Doing an unaligned load is UB in Rust no matter the target architecture

RalfJ (Jul 28 2019 at 18:06, on Zulip):

we set the appropriate attributes so LLVM will optimize assuming pointers are aligned

RalfJ (Jul 28 2019 at 18:06, on Zulip):

I don't know exactly what this entails, @rkruppe would likely know more -- but for now, the answer to your question is "no" on both accounts

RalfJ (Jul 28 2019 at 18:07, on Zulip):

are you saying that XXHash/twox-hash currently performs such unaligned loads? Or why did things get slowed with align_to?

rkruppe (Jul 28 2019 at 18:17, on Zulip):

Using ptr::read_unaligned instead of references/normal accesses is necessary to the avoid UB Ralf mentioned. That will kill some generic peephole optimizations which probably aren't important for this kind of code, and for x86 it shouldn't influence the final machine code (except the trivial movaps -> movups if any SIMD is introduced).

RalfJ (Jul 28 2019 at 18:18, on Zulip):

@rkruppe I guess one question here is how costly it would be to make the "unaligned deref is UB" be a target-dependent property and not require this for x86

rkruppe (Jul 28 2019 at 18:19, on Zulip):

Making it target-dependent would be pretty gross

RalfJ (Jul 28 2019 at 18:24, on Zulip):

fair.
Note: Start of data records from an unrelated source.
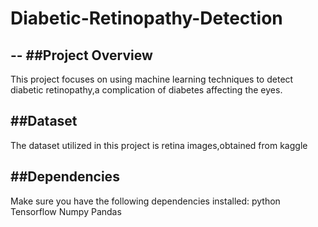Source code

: # Diabetic-Retinopathy-Detection
--
##Project Overview
--
This project focuses on using machine learning techniques to detect diabetic retinopathy,a complication of diabetes affecting the eyes.

##Dataset
--
The dataset utilized in this project is retina images,obtained from kaggle

##Dependencies
--
Make sure you have the following dependencies installed:
python
Tensorflow
Numpy
Pandas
I am asking mostly because I saw code in the wild in rust-lang crates (rand) that assumed it actually was target-dependent... so this is likely a common misconception.

rkruppe (Jul 28 2019 at 18:25, on Zulip):

I've been thinking about this for a couple minutes and none of my concerns are about LLVM optimizations (well, except one which is presumably temporary and avoidable)

RalfJ (Jul 28 2019 at 18:30, on Zulip):

one issue with allowing it on x86 is that if people only run Miri on x86, they wouldn't get the error, thus missing this UB-- of course this applies to all target-dependent UB but this seems like a more subtle one. the issue in rand was only found because I ran it in Miri.

rkruppe (Jul 28 2019 at 18:31, on Zulip):

Some things that worry me are: the effect this will have on the ecosystem (code that's non-portable in undetectable ways -- currently, even if unaligned accesses are not "miscompiled" on x86, miri and lints and docs can steer away from it unconditionally); how people would probably request structs to be packed automatically on such targets; what that would do to type-pun-ability between atomics and normal data (since atomics do require alignment even on x86); the fact that in today's software unaligned accesses are rather limited so there might still be some non-obvious performance cliffs in some hardware

rkruppe (Jul 28 2019 at 18:33, on Zulip):

Oh also, I can feel in my bones that as soon as we open this pandora's box, people are going to request it as option for other targets too, including those where only some chips support unaligned loads/stores (efficiently). e.g. doing this for the baseline risc-v targets is probably not a good idea because implementations that trap & emulate on unaligned accesses are encouraged, but if someone's targeting only chips that support it efficiently and natively, they'll want the non-UB as much as x86 people

Jake Goulding (Jul 28 2019 at 18:43, on Zulip):

are you saying that XXHash/twox-hash currently performs such unaligned loads

Version 1.3 took a &[u8] and got a *const u64, then did ptr::read. I guess that's incorrect and should have been read_unaligned, but it was presumably close to being right.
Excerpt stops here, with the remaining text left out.